Der Stimmenanteil der SPD in Baden-Württemberg halbierte sich bei der jüngsten Wahl nahezu und sank von 11,0 Prozent im Jahr 2021 auf etwa 5,5 Prozent. Damit setzt sich ein seit Jahrzehnten anhaltender Niedergang fort – mit einer kurzen Ausnahme im Jahr 2001, als die Partei unter Ute Vogt Zuwächse verzeichnen konnte.
Die Wahlbeteiligung zeigte im Vergleich zu 2021 deutliche Veränderungen: Bis 14:00 Uhr hatten dieses Jahr 41,34 Prozent der Wähler ihre Stimme persönlich abgegeben – ein Anstieg um 10,77 Punkte gegenüber dem gleichen Zeitpunkt bei der letzten Wahl.

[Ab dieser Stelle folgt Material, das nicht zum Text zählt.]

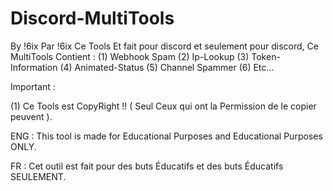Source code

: # Discord-MultiTools
By !6ix
Par !6ix
Ce Tools Et fait pour discord et seulement pour discord, Ce MultiTools Contient : 
(1) Webhook Spam
(2) Ip-Lookup
(3) Token-Information
(4) Animated-Status
(5) Channel Spammer
(6) Etc...


Important :

(1) Ce Tools est CopyRight !! ( Seul Ceux qui ont la Permission de le copier peuvent ).

ENG : This tool is made for Educational Purposes and Educational Purposes ONLY.

FR : Cet outil est fait pour des buts Éducatifs et des buts Éducatifs SEULEMENT.
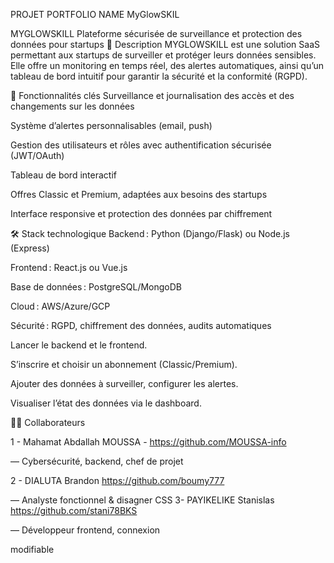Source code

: PROJET PORTFOLIO
NAME MyGlowSKIL




MYGLOWSKILL
Plateforme sécurisée de surveillance et protection des données pour startups
🌟 Description
MYGLOWSKILL est une solution SaaS permettant aux startups de surveiller et protéger leurs données sensibles. Elle offre un monitoring en temps réel, des alertes automatiques, ainsi qu’un tableau de bord intuitif pour garantir la sécurité et la conformité (RGPD).

🚀 Fonctionnalités clés
Surveillance et journalisation des accès et des changements sur les données

Système d’alertes personnalisables (email, push)

Gestion des utilisateurs et rôles avec authentification sécurisée (JWT/OAuth)

Tableau de bord interactif

Offres Classic et Premium, adaptées aux besoins des startups

Interface responsive et protection des données par chiffrement

🛠️ Stack technologique
Backend : Python (Django/Flask) ou Node.js (Express)

Frontend : React.js ou Vue.js

Base de données : PostgreSQL/MongoDB

Cloud : AWS/Azure/GCP

Sécurité : RGPD, chiffrement des données, audits automatiques


Lancer le backend et le frontend.

S’inscrire et choisir un abonnement (Classic/Premium).

Ajouter des données à surveiller, configurer les alertes.

Visualiser l’état des données via le dashboard.


🧑‍💻 Collaborateurs 

1 - Mahamat Abdallah MOUSSA - https://github.com/MOUSSA-info

— Cybersécurité, backend, chef de projet 

2 - DIALUTA Brandon https://github.com/boumy777

— Analyste fonctionnel & disagner CSS
3- PAYIKELIKE Stanislas   https://github.com/stani78BKS

— Développeur frontend, connexion  

modifiable 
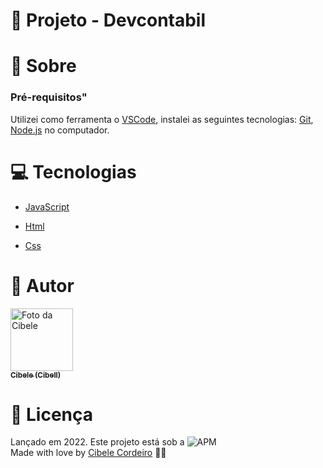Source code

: 
# :triangular_flag_on_post: Projeto - Devcontabil

# :speech_balloon: Sobre


### Pré-requisitos"

Utilizei como ferramenta o [VSCode](https://code.visualstudio.com/), instalei as seguintes tecnologias: [Git](https://git-scm.com), [Node.js](https://nodejs.org/en/) no computador.

# :computer: Tecnologias

 - [JavaScript](https://developer.mozilla.org/pt-BR/docs/Web/JavaScript)

 - [Html](https://developer.mozilla.org/pt-BR/docs/Web/JavaScript)

 - [Css](https://developer.mozilla.org/pt-BR/docs/Web/JavaScript)

# :pencil: Autor

<tabre>
<tr>
    <td align="center">
      <a href="https://github.com/Cibell" target="blank">
        <img src="https://avatars.githubusercontent.com/u/88112866?v=4" width="100px;" alt="Foto da Cibele"/><br>
        <sub>
          <b>Cibele (Cibell)</b>
        </sub>
      </a>
    </td>
    </table>

# :closed_book: Licença

Lançado em 2022. Este projeto está sob a ![APM](https://img.shields.io/apm/l/dev)<br>
Made with love by [Cibele Cordeiro](https://github.com/Cibell) 💜🚀
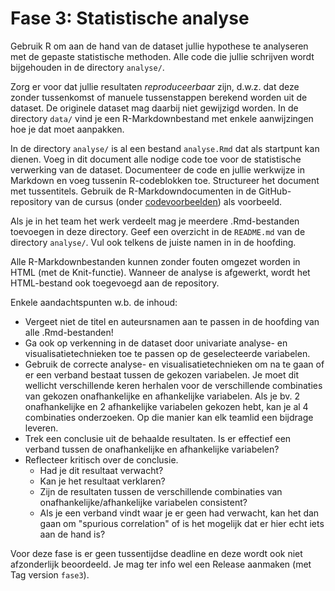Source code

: # Fase 3: Statistische analyse

Gebruik R om aan de hand van de dataset jullie hypothese te analyseren met de gepaste statistische methoden. Alle code die jullie schrijven wordt bijgehouden in de directory `analyse/`.

Zorg er voor dat jullie resultaten *reproduceerbaar* zijn, d.w.z. dat deze zonder tussenkomst of manuele tussenstappen berekend worden uit de dataset. De originele dataset mag daarbij niet gewijzigd worden. In de directory `data/` vind je een R-Markdownbestand met enkele aanwijzingen hoe je dat moet aanpakken.

In de directory `analyse/` is al een bestand `analyse.Rmd` dat als startpunt kan dienen. Voeg in dit document alle nodige code toe voor de statistische verwerking van de dataset. Documenteer de code en jullie werkwijze in Markdown en voeg tussenin R-codeblokken toe. Structureer het document met tussentitels. Gebruik de R-Markdowndocumenten in de GitHub-repository van de cursus (onder [codevoorbeelden](https://github.com/HoGentTIN/onderzoekstechnieken-cursus/tree/master/codevoorbeelden)) als voorbeeld.

Als je in het team het werk verdeelt mag je meerdere .Rmd-bestanden toevoegen in deze directory. Geef een overzicht in de `README.md` van de directory `analyse/`. Vul ook telkens de juiste namen in in de hoofding.

Alle R-Markdownbestanden kunnen zonder fouten omgezet worden in HTML (met de Knit-functie). Wanneer de analyse is afgewerkt, wordt het HTML-bestand ook toegevoegd aan de repository.

Enkele aandachtspunten w.b. de inhoud:

- Vergeet niet de titel en auteursnamen aan te passen in de hoofding van alle .Rmd-bestanden!
- Ga ook op verkenning in de dataset door univariate analyse- en visualisatietechnieken toe te passen op de geselecteerde variabelen.
- Gebruik de correcte analyse- en visualisatietechnieken om na te gaan of er een verband bestaat tussen de gekozen variabelen. Je moet dit wellicht verschillende keren herhalen voor de verschillende combinaties van gekozen onafhankelijke en afhankelijke variabelen. Als je bv. 2 onafhankelijke en 2 afhankelijke variabelen gekozen hebt, kan je al 4 combinaties onderzoeken. Op die manier kan elk teamlid een bijdrage leveren.
- Trek een conclusie uit de behaalde resultaten. Is er effectief een verband tussen de onafhankelijke en afhankelijke variabelen?
- Reflecteer kritisch over de conclusie.
    - Had je dit resultaat verwacht?
    - Kan je het resultaat verklaren?
    - Zijn de resultaten tussen de verschillende combinaties van onafhankelijke/afhankelijke variabelen consistent?
    - Als je een verband vindt waar je er geen had verwacht, kan het dan gaan om "spurious correlation" of is het mogelijk dat er hier echt iets aan de hand is?

Voor deze fase is er geen tussentijdse deadline en deze wordt ook niet afzonderlijk beoordeeld. Je mag ter info wel een Release aanmaken (met Tag version `fase3`).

Dies spiegelt eine geringere Nutzung der Briefwahl wider: Nur etwa 26 Prozent der Wähler beantragten sie, gegenüber über 33 Prozent im Jahr 2021. Zu den prägenden Faktoren der Wahl zählten das Ende der Corona-Beschränkungen, wirtschaftliche Schwierigkeiten in der Auto- und Exportbranche sowie das enge Rennen zwischen CDU und Grünen. Zudem markierte die Abstimmung das Ende von Winfried Kretschmanns 15-jähriger Führung bei den Grünen und führte ein neues Wahlsystem mit zwei Stimmen ein.
Stoch, ein ehemaliger Bildungsminister aus Heidenheim, war über Jahre eine prägende Figur in der Landespolitik. Sein Rückzug wirft nun die Frage auf, wer die SPD in Baden-Württemberg künftig führen wird. Noch hat die Partei keinen Nachfolger benannt.

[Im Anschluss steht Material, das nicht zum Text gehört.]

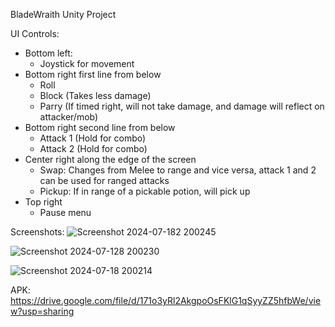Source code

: BladeWraith Unity Project

UI Controls:
* Bottom left:
  - Joystick for movement
* Bottom right first line from below
  - Roll
  - Block (Takes less damage)
  - Parry (If timed right, will not take damage, and damage will reflect on attacker/mob)
* Bottom right second line from below
  - Attack 1 (Hold for combo)
  - Attack 2 (Hold for combo)
* Center right along the edge of the screen
  - Swap: Changes from Melee to range and vice versa, attack 1 and 2 can be used for ranged attacks
  - Pickup: If in range of a pickable potion, will pick up
* Top right
  - Pause menu
 
Screenshots:
![Screenshot 2024-07-182 200245](https://github.com/user-attachments/assets/e402f5d2-2793-4f7b-96d8-e558c513fa36)

![Screenshot 2024-07-128 200230](https://github.com/user-attachments/assets/efe6f610-a2d7-487a-a726-26a6e57d3459)

![Screenshot 2024-07-18 200214](https://github.com/user-attachments/assets/c3e12506-ed76-4334-b881-60fb5d6836ef)

APK: https://drive.google.com/file/d/171o3yRl2AkgpoOsFKlG1qSyyZZ5hfbWe/view?usp=sharing
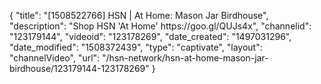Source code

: {
    "title": "[1508522766] HSN | At Home: Mason Jar Birdhouse",
    "description": "Shop HSN 'At Home' https:\/\/goo.gl\/QUJs4x",
    "channelid": "123179144",
    "videoid": "123178269",
    "date_created": "1497031296",
    "date_modified": "1508372439",
    "type": "captivate",
    "layout": "channelVideo",
    "url": "\/hsn-network\/hsn-at-home-mason-jar-birdhouse\/123179144-123178269"
}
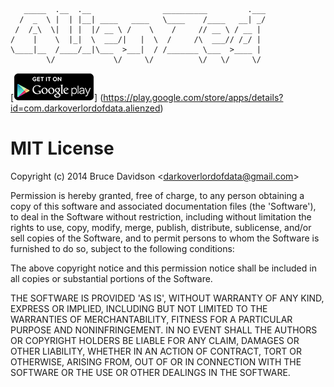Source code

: 

       _____  .__  .__                __________         .___
      /  _  \ |  | |__| ____   ____   \____    /____   __| _/
     /  /_\  \|  | |  |/ __ \ /    \    /     // __ \ / __ | 
    /    |    \  |_|  \  ___/|   |  \  /     /\  ___// /_/ | 
    \____|__  /____/__|\___  >___|  / /_______ \___  >____ | 
            \/             \/     \/          \/   \/     \/ 

[![Get it on Google Play](assets/en_generic_rgb_wo_45.png)] (https://play.google.com/store/apps/details?id=com.darkoverlordofdata.alienzed)

# MIT License

Copyright (c) 2014 Bruce Davidson &lt;darkoverlordofdata@gmail.com&gt;

Permission is hereby granted, free of charge, to any person obtaining
a copy of this software and associated documentation files (the
'Software'), to deal in the Software without restriction, including
without limitation the rights to use, copy, modify, merge, publish,
distribute, sublicense, and/or sell copies of the Software, and to
permit persons to whom the Software is furnished to do so, subject to
the following conditions:

The above copyright notice and this permission notice shall be
included in all copies or substantial portions of the Software.

THE SOFTWARE IS PROVIDED 'AS IS', WITHOUT WARRANTY OF ANY KIND,
EXPRESS OR IMPLIED, INCLUDING BUT NOT LIMITED TO THE WARRANTIES OF
MERCHANTABILITY, FITNESS FOR A PARTICULAR PURPOSE AND NONINFRINGEMENT.
IN NO EVENT SHALL THE AUTHORS OR COPYRIGHT HOLDERS BE LIABLE FOR ANY
CLAIM, DAMAGES OR OTHER LIABILITY, WHETHER IN AN ACTION OF CONTRACT,
TORT OR OTHERWISE, ARISING FROM, OUT OF OR IN CONNECTION WITH THE
SOFTWARE OR THE USE OR OTHER DEALINGS IN THE SOFTWARE.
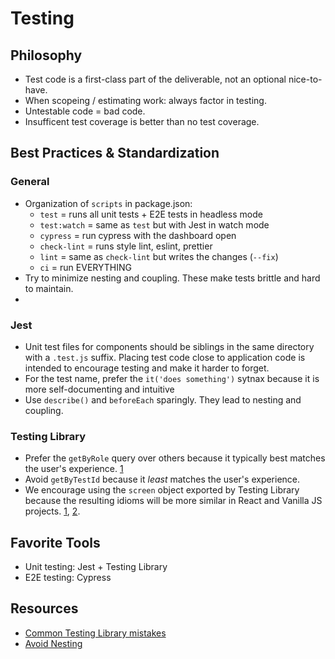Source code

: # Testing

## Philosophy
* Test code is a first-class part of the deliverable, not an optional nice-to-have.
* When scopeing / estimating work: always factor in testing. 
* Untestable code = bad code.
* Insufficent test coverage is better than no test coverage.

## Best Practices & Standardization

### General
* Organization of `scripts` in package.json:
	- `test` = runs all unit tests + E2E tests in headless mode
	- `test:watch` = same as `test` but with Jest in watch mode
	- `cypress` = run cypress with the dashboard open
	- `check-lint` = runs style lint, eslint, prettier
	- `lint` = same as `check-lint` but writes the changes (`--fix`)
	- `ci` = run EVERYTHING
* Try to minimize nesting and coupling. These make tests brittle and hard to maintain.
* 

### Jest
* Unit test files for components should be siblings in the same directory with a `.test.js` suffix. Placing test code close to application code is intended to encourage testing and make it harder to forget.
* For the test name, prefer the `it('does something')` sytnax because it is more self-documenting and intuitive
* Use `describe()` and `beforeEach` sparingly. They lead to nesting and coupling.

### Testing Library
* Prefer the `getByRole` query over others because it typically best matches the user's experience. [1](https://kentcdodds.com/blog/common-mistakes-with-react-testing-library#not-using-byrole-most-of-the-time)
* Avoid `getByTestId` because it _least_ matches the user's experience.
* We encourage using the `screen` object exported by Testing Library because the resulting idioms will be more similar in React and Vanilla JS projects. [1](https://testing-library.com/docs/queries/about#screen), [2](https://kentcdodds.com/blog/common-mistakes-with-react-testing-library#not-using-screen).

## Favorite Tools
* Unit testing: Jest + Testing Library
* E2E testing: Cypress

## Resources
* [Common Testing Library mistakes](https://kentcdodds.com/blog/common-mistakes-with-react-testing-library)
* [Avoid Nesting](https://kentcdodds.com/blog/avoid-nesting-when-youre-testing)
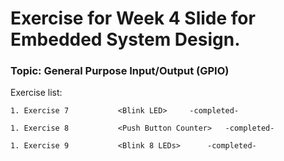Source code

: # Exercise for Week 4 Slide for Embedded System Design.

### Topic: General Purpose Input/Output (GPIO)

Exercise list:

	1. Exercise 7           <Blink LED>		-completed-
	
	1. Exercise 8           <Push Button Counter>	-completed-
       
	1. Exercise 9           <Blink 8 LEDs>		-completed-
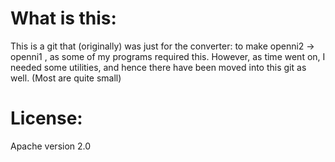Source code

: # What is this:

This is a git that (originally) was just for the converter: to make openni2 -> openni1 , as some of my programs required this.
However, as time went on, I needed some utilities, and hence there have been moved into this git as well. (Most are quite small)

# License:

Apache version 2.0
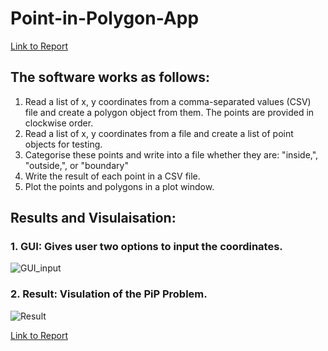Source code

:# Point-in-Polygon-App
  
  <a href="https://github.com/pratibha1708/Point-in-Polygon-App/blob/main/Report_PiP.pdf" class="button">  Link to Report </a>

## The software works as follows: 

1. Read a list of x, y coordinates from a comma-separated values (CSV) file and create a polygon object from them. The points are provided in clockwise order.
2. Read a list of x, y coordinates from a file and create a list of point objects for testing.
3. Categorise these points and write into a file whether they are: "inside,", "outside,", or "boundary" 
4. Write the result of each point in a CSV file. 
5. Plot the points and polygons in a plot window. 

## Results and Visulaisation:
### 1. GUI: Gives user two options to input the coordinates.





![GUI_input](https://user-images.githubusercontent.com/92760098/181591833-53b9a175-564d-4a21-ba3f-d94e6788bafe.JPG)

### 2. Result: Visulation of the PiP Problem. 



![Result](https://user-images.githubusercontent.com/92760098/181591871-4732b917-e176-4795-9c51-e39a257dc97e.JPG)

<a href="https://github.com/pratibha1708/Point-in-Polygon-App/blob/main/Report_PiP.pdf" class="button">  Link to Report </a>
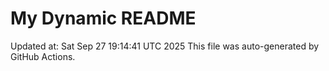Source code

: # My Dynamic README
Updated at: Sat Sep 27 19:14:41 UTC 2025
This file was auto-generated by GitHub Actions.
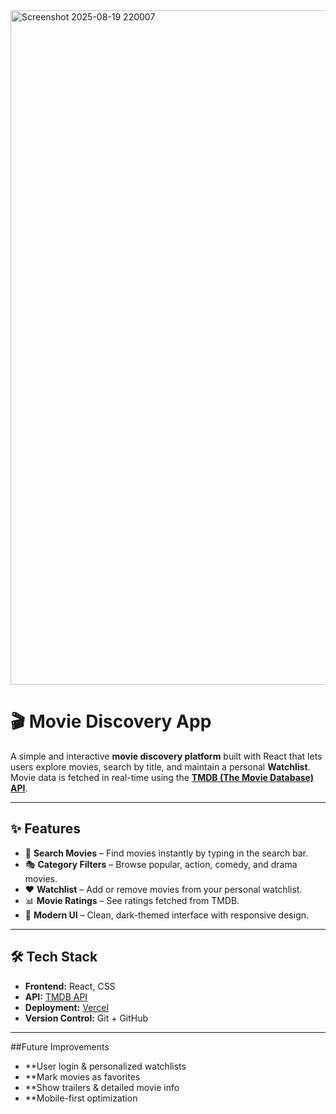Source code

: <img width="1904" height="1079" alt="Screenshot 2025-08-19 220007" src="https://github.com/user-attachments/assets/477f139b-edd8-4030-bce9-9d27f9c857ae" />



# 🎬 Movie Discovery App

A simple and interactive **movie discovery platform** built with React that lets users explore movies, search by title, and maintain a personal **Watchlist**.  
Movie data is fetched in real-time using the **[TMDB (The Movie Database) API](https://www.themoviedb.org/)**.

---

## ✨ Features
- 🔎 **Search Movies** – Find movies instantly by typing in the search bar.
- 🎭 **Category Filters** – Browse popular, action, comedy, and drama movies.
- ❤️ **Watchlist** – Add or remove movies from your personal watchlist.
- 📊 **Movie Ratings** – See ratings fetched from TMDB.
- 🎨 **Modern UI** – Clean, dark-themed interface with responsive design.

---

## 🛠️ Tech Stack
- **Frontend:** React, CSS  
- **API:** [TMDB API](https://developer.themoviedb.org/docs/getting-started)  
- **Deployment:** [Vercel](https://vercel.com/)  
- **Version Control:** Git + GitHub  

---


##Future Improvements
- **User login & personalized watchlists
- **Mark movies as favorites
- **Show trailers & detailed movie info
- **Mobile-first optimization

Die schweren Verluste der SPD schwächen ihre Position im Landtag deutlich. Ohne klare Nachfolge für Stoch steht die Partei nun vor der Herausforderung, sich neu zu formieren und dem anhaltenden Wählerverlust entgegenzuwirken. Das Wahlergebnis spiegelt zudem breitere Verschiebungen im Wählerverhalten und in den politischen Prioritäten Baden-Württembergs wider.